Tell how many lines below include the word "that". Only the number should appear.

--- MATERIAL FOR THIS TASK ---

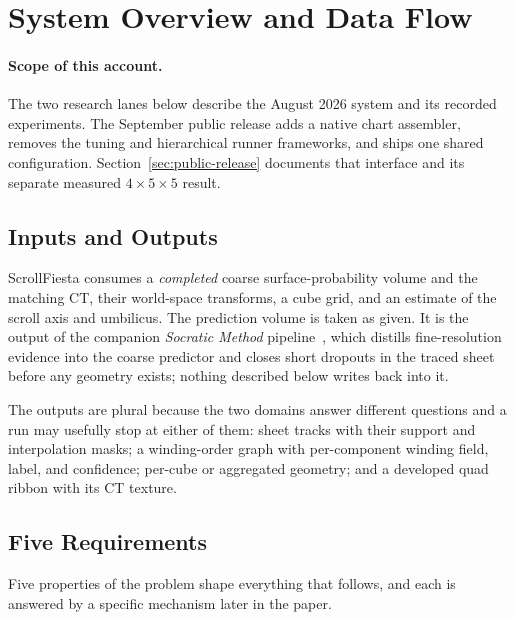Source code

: \section{System Overview and Data Flow}
\label{sec:overview}

\paragraph{Scope of this account.} The two research lanes below describe the
August 2026 system and its recorded experiments. The September public release
adds a native chart assembler, removes the tuning and hierarchical runner
frameworks, and ships one shared configuration. Section~\ref{sec:public-release}
documents that interface and its separate measured $4\times5\times5$ result.

\subsection{Inputs and Outputs}
\label{sec:problem}
ScrollFiesta consumes a \emph{completed} coarse surface-probability volume and the matching CT, their world-space transforms, a cube grid, and an estimate of the scroll axis and umbilicus. The prediction volume is taken as given. It is the output of the companion \emph{Socratic Method} pipeline~\cite{socraticmethod}, which distills fine-resolution evidence into the coarse predictor and closes short dropouts in the traced sheet before any geometry exists; nothing described below writes back into it.

The outputs are plural because the two domains answer different questions and a run may usefully stop at either of them: sheet tracks with their support and interpolation masks; a winding-order graph with per-component winding field, label, and confidence; per-cube or aggregated geometry; and a developed quad ribbon with its CT texture.

\subsection{Five Requirements}

Five properties of the problem shape everything that follows, and each is answered by a specific mechanism later in the paper.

---

> WRITTEN REPLY: 2